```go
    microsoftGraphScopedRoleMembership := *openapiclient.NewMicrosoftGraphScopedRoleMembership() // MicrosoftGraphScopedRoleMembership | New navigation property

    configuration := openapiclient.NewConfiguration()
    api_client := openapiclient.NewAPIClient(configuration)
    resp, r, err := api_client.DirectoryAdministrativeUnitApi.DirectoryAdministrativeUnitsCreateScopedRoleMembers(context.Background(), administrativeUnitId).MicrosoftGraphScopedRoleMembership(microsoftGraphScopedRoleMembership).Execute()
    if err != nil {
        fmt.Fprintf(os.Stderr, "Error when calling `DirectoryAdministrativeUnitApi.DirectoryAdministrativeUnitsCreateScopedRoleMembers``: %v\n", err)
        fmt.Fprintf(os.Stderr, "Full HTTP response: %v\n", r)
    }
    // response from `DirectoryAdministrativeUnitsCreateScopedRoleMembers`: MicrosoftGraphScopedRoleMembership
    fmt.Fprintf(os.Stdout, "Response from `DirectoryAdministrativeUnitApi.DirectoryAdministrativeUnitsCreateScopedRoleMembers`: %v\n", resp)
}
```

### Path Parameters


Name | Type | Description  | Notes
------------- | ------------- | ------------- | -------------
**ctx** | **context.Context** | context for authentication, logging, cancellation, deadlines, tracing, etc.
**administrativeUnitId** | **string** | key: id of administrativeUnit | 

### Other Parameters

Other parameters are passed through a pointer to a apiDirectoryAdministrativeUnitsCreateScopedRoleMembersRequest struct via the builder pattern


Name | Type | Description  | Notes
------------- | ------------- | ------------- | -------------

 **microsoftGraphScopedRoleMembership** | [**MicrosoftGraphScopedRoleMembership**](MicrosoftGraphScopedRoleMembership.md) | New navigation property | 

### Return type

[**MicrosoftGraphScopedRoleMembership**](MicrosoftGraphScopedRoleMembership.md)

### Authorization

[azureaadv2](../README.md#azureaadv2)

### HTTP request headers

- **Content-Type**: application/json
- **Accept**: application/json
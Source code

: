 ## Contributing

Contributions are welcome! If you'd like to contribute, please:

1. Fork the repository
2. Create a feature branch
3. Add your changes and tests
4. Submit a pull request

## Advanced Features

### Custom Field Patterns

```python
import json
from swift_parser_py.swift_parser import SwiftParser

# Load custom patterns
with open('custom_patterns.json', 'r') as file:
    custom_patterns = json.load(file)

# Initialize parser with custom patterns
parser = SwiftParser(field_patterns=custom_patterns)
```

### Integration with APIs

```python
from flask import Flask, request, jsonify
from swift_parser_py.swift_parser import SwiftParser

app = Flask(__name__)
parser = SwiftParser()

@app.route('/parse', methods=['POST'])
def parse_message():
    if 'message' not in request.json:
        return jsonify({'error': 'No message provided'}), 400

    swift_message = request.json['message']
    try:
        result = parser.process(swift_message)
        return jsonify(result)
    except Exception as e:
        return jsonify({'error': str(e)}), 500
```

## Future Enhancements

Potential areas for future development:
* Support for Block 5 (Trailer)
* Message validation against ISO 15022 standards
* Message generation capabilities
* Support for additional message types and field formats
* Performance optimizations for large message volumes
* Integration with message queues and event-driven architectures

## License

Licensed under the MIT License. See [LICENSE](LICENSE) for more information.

WHAT THE EXERCISE ASKS. Return each line of the records above in which the word "result" occurs.

RESPONSE TO THIS TASK.
        result = parser.process(swift_message)
        return jsonify(result)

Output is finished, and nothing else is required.